Le Nigeria suspend l'accès mobile à Twitter
Depuis samedi, l’accès à Twitter via l’internet mobile est en grande partie bloqué au Nigeria. Cette décision a été prise en réponse à une directive gouvernementale, selon l’Association des opérateurs de télécommunications nigérians. On ignore encore combien de temps la suspension sera maintenue.
Le gouvernement de la plus grande démocratie d’Afrique, qui compte plus de 200 millions d’habitants, avait annoncé cette suspension vendredi soir, sans donner de raison précise, créant ainsi la surprise.
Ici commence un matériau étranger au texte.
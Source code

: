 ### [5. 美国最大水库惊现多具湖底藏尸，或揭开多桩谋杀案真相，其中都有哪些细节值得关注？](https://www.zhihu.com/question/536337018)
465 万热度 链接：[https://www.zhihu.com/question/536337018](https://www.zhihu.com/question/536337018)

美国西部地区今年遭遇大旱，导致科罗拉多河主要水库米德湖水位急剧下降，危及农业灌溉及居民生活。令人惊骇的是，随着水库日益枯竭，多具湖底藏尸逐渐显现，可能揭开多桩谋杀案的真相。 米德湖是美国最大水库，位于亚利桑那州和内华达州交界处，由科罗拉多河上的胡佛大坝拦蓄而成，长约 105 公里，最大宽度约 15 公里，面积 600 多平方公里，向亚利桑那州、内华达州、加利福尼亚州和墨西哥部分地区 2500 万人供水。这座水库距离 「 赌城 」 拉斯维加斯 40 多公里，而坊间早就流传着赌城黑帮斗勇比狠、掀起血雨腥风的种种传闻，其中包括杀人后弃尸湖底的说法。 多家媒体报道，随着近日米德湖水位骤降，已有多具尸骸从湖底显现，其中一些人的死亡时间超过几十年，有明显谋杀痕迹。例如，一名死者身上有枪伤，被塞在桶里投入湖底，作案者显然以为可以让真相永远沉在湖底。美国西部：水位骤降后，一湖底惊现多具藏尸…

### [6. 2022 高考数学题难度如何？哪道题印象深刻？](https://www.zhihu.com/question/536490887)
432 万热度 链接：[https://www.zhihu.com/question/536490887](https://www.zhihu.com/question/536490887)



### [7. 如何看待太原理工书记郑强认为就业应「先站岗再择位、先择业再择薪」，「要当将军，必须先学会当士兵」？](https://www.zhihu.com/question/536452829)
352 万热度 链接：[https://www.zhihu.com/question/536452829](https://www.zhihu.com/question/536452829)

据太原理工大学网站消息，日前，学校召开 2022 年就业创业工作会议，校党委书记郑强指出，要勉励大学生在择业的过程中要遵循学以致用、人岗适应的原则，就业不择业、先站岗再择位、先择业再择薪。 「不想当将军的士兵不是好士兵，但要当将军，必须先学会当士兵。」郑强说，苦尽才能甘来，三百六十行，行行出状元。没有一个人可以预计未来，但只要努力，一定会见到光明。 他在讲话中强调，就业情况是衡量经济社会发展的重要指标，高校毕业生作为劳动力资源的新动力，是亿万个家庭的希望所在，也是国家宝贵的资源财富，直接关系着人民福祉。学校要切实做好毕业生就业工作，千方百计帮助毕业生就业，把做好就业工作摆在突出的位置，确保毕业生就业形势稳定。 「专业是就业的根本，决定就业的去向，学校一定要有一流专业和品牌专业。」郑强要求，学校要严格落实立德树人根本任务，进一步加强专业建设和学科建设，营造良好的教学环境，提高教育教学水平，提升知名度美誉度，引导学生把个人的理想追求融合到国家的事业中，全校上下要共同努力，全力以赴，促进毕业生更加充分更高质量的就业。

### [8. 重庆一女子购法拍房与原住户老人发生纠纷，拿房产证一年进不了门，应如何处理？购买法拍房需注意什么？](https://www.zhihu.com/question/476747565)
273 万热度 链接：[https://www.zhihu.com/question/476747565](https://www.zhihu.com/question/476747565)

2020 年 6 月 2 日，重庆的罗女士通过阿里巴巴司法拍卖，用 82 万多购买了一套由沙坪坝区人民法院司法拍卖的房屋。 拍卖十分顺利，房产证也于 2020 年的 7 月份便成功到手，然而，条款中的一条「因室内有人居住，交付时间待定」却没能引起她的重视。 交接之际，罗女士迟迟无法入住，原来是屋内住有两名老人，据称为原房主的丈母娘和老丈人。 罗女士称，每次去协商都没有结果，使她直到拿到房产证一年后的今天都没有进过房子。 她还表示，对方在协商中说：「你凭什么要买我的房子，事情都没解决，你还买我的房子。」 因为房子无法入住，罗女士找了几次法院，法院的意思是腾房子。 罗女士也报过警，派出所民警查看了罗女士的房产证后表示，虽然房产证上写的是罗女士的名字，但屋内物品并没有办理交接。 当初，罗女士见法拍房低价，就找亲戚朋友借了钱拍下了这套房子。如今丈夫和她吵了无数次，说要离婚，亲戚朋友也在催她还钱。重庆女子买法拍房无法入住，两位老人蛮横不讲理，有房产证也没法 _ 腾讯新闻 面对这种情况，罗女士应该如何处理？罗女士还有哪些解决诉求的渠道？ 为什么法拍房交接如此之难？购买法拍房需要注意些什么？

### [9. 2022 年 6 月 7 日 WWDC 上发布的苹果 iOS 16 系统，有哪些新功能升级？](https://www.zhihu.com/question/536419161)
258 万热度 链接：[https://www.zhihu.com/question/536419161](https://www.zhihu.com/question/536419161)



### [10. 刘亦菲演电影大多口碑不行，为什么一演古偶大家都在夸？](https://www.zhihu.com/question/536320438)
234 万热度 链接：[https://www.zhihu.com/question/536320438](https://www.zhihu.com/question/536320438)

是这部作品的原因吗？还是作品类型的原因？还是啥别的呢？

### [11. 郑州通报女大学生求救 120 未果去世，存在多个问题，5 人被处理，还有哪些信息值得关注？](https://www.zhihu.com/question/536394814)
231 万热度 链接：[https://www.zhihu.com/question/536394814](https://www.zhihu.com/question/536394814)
Le ministère de l’Information avait affirmé que (en anglais) la plateforme serait sans cesse utilisée pour des activités susceptibles de « saper l’existence du Nigéria ».
L’organisation NetBlocks avait confirmé la suspension samedi (en anglais) : l’accès à Twitter serait réduit pour les principaux prestataires de réseau mobile MTN, Globacom, Airtel et 9mobile. Celle-ci a déclaré que certains utilisateurs d’Internet dans le pays, mais pas tous, ont été affectés. La plupart des Nigérians n’utilisent Internet que sur leur téléphone portable.
Twitter avait effacé un tweet du Président
Mercredi dernier, Twitter avait supprimé un tweet controversé du président Muhammadu Buhari sur la guerre civile nigériane et suspendu son compte pendant douze heures. Cette décision aurait été « décevante », d’après un communiqué de presse publié samedi sur la page Facebook du Président (en anglais). Mais ce ne serait pas la seule raison de cette suspension à l’échelle nationale. Twitter aurait été utilisé pour diffuser des informations erronées et des « fake news », dont certaines auraient eu des conséquences violentes au Nigeria, sans que la plateforme ne soit tenue pour responsable. Le communiqué évoque une suspension « temporaire » mais ne donne pas de date de fin éventuelle. Le gouvernement a de plus demandé (en anglais) aux radios et aux chaînes de télévision de ne plus utiliser Twitter.
Le ministre de la Justice Abubakar Malami a menacé les citoyennes et citoyess nigérians qui essaieraient de contourner la suspension de Twitter de poursuites immédiates (en anglais).
Malgré les conséquences possibles, de nombreux Nigérians ont accédé à Twitter via des connexions VPN et ont exprimé leur mécontentement. « Je tweete du Nigeria, venez m’emprisonner », écrit à ce sujet l’activiste des droits humains Deji Adeyanju (en anglais). Il serait prêt à aller en prison pour cela.
Critiques internationales
L’action du gouvernement a suscité de vives critiques, l’Association du barreau nigérian ayant annoncé une action en justice si le blocage restait en place.
Samedi, l’Union Européenne, les États-Unis, le Canada et le Royaume-Uni ont exprimé leur déception dans une déclaration commune (en anglais). La suspension des plateformes de liberté d’expression n’est pas la solution, ont-ils déclaré.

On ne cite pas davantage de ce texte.